··· Available data ···

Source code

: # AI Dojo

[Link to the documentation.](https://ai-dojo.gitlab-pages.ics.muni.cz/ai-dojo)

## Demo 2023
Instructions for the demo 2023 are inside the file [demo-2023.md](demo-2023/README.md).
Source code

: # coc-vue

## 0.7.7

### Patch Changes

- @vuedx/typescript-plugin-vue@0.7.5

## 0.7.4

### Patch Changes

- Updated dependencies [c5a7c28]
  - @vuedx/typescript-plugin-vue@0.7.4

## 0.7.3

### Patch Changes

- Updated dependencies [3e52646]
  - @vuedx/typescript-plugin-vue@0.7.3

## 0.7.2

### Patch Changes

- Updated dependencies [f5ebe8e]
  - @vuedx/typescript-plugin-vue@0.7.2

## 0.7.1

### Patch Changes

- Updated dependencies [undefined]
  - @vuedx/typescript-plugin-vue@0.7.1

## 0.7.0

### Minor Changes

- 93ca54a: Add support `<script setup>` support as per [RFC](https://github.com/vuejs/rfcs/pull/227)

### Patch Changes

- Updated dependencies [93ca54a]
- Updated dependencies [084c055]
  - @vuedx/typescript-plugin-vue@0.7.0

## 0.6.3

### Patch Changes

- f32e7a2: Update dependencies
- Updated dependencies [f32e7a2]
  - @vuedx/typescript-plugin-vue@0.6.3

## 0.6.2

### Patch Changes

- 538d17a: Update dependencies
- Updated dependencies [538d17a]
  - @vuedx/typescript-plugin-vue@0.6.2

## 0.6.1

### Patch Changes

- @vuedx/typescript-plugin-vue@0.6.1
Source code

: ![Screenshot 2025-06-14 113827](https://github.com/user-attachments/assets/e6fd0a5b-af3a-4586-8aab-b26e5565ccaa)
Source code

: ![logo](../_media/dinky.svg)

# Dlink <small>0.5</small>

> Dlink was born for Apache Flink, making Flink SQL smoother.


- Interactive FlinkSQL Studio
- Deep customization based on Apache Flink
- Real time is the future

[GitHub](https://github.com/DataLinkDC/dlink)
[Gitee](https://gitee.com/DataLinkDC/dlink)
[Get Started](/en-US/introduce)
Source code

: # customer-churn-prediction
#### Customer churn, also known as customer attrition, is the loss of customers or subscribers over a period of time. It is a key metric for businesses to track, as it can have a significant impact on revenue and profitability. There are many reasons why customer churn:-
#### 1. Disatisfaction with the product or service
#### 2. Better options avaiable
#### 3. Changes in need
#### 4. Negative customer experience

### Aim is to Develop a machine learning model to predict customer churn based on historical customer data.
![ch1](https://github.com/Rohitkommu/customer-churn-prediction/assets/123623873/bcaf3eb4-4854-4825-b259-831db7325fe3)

···

- **Problem description**: Your reply should contain each entry, copied without alteration.

- **Response box**:
Source code

: # AI Dojo

[Link to the documentation.](https://ai-dojo.gitlab-pages.ics.muni.cz/ai-dojo)

## Demo 2023
Instructions for the demo 2023 are inside the file [demo-2023.md](demo-2023/README.md).
Source code

: # coc-vue

## 0.7.7

### Patch Changes

- @vuedx/typescript-plugin-vue@0.7.5

## 0.7.4

### Patch Changes

- Updated dependencies [c5a7c28]
  - @vuedx/typescript-plugin-vue@0.7.4

## 0.7.3

### Patch Changes

- Updated dependencies [3e52646]
  - @vuedx/typescript-plugin-vue@0.7.3

## 0.7.2

### Patch Changes

- Updated dependencies [f5ebe8e]
  - @vuedx/typescript-plugin-vue@0.7.2

## 0.7.1

### Patch Changes

- Updated dependencies [undefined]
  - @vuedx/typescript-plugin-vue@0.7.1

## 0.7.0

### Minor Changes

- 93ca54a: Add support `<script setup>` support as per [RFC](https://github.com/vuejs/rfcs/pull/227)

### Patch Changes

- Updated dependencies [93ca54a]
- Updated dependencies [084c055]
  - @vuedx/typescript-plugin-vue@0.7.0

## 0.6.3

### Patch Changes

- f32e7a2: Update dependencies
- Updated dependencies [f32e7a2]
  - @vuedx/typescript-plugin-vue@0.6.3

## 0.6.2

### Patch Changes

- 538d17a: Update dependencies
- Updated dependencies [538d17a]
  - @vuedx/typescript-plugin-vue@0.6.2

## 0.6.1

### Patch Changes

- @vuedx/typescript-plugin-vue@0.6.1
Source code

: ![Screenshot 2025-06-14 113827](https://github.com/user-attachments/assets/e6fd0a5b-af3a-4586-8aab-b26e5565ccaa)
Source code

: ![logo](../_media/dinky.svg)

# Dlink <small>0.5</small>

> Dlink was born for Apache Flink, making Flink SQL smoother.


- Interactive FlinkSQL Studio
- Deep customization based on Apache Flink
- Real time is the future

[GitHub](https://github.com/DataLinkDC/dlink)
[Gitee](https://gitee.com/DataLinkDC/dlink)
[Get Started](/en-US/introduce)
Source code

: # customer-churn-prediction
#### Customer churn, also known as customer attrition, is the loss of customers or subscribers over a period of time. It is a key metric for businesses to track, as it can have a significant impact on revenue and profitability. There are many reasons why customer churn:-
#### 1. Disatisfaction with the product or service
#### 2. Better options avaiable
#### 3. Changes in need
#### 4. Negative customer experience

### Aim is to Develop a machine learning model to predict customer churn based on historical customer data.
![ch1](https://github.com/Rohitkommu/customer-churn-prediction/assets/123623873/bcaf3eb4-4854-4825-b259-831db7325fe3)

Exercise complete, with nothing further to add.